The United States and Americans more generally can act to harden themselves against attack by the Chinese state, but the only thing that will prevent that attack is a collapse of the Chinese economy. 

The Chinese economy is certainly headed towards collapse. Unfortunately, as collapse looms, and the Chinese Communist Party is more threatened by domestic revolt, it is very likely to use war both to excuse still greater domestic repression and to redirect popular anger. So what comes will be qualitatively determined by just how rapidly the Chinese economy implodes. 

Also unfortunately, the interval in which China might have transitioned to a liberal order guided by a living memory of pre-​Communist China has passed, and the Chinese people have only experience of a social order of oppression and grift. A removal of the Chinese Communist Party will not usher-​in a golden age for China.

“Now, it is hardly a surprise that the CCP has intruded into our electrical grids and water systems, while buying up farmland”

The link to that claim doesn’t even mention the Chinese Communist Party, simply “Chinese entities.”

There’s a simple solution to the “problem” of Chinese purchases of farmland: If you own farmland and don’t want it to be Chinese-​owned, don’t sell it to “Chinese entities.”

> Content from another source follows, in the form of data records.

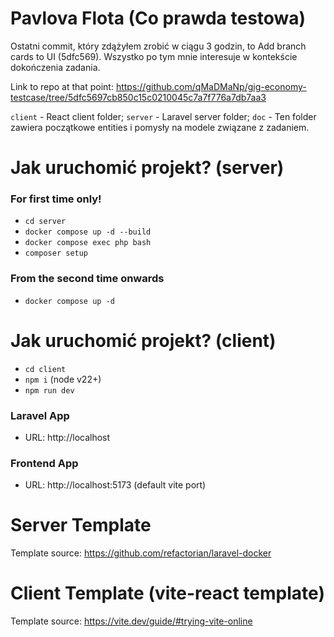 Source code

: # Pavlova Flota (Co prawda testowa)

Ostatni commit, który zdążyłem zrobić w ciągu 3 godzin, to Add branch cards to UI (5dfc569). Wszystko po tym mnie interesuje w kontekście dokończenia zadania.

Link to repo at that point: https://github.com/qMaDMaNp/gig-economy-testcase/tree/5dfc5697cb850c15c0210045c7a7f776a7db7aa3

`client` - React client folder;
`server` - Laravel server folder;
`doc` - Ten folder zawiera początkowe entities i pomysły na modele związane z zadaniem.

# Jak uruchomić projekt? (server) 

### For first time only!
- `cd server`
- `docker compose up -d --build`
- `docker compose exec php bash`
- `composer setup`

### From the second time onwards
- `docker compose up -d`

# Jak uruchomić projekt? (client)
- `cd client`
- `npm i` (node v22+)
- `npm run dev`


### Laravel App
- URL: http://localhost

### Frontend App
- URL: http://localhost:5173 (default vite port)


# Server Template
Template source: https://github.com/refactorian/laravel-docker

# Client Template (vite-react template)
Template source: https://vite.dev/guide/#trying-vite-online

Thanks to the internet, people around the world can access systems anywhere in the US. Those responsible for securing physical infrastructure are on the internet and are vulnerable to cyber thieves. A hacker can gain access to a user id and password and thus acquire access to critical infrastructure and cause great damage if systems are interconnected. It can happen anywhere in the US if systems aren’t secured. It can happen in big cities as well as rural areas. Disruption of civil society can be done from afar. Cyber warfare is here to stay.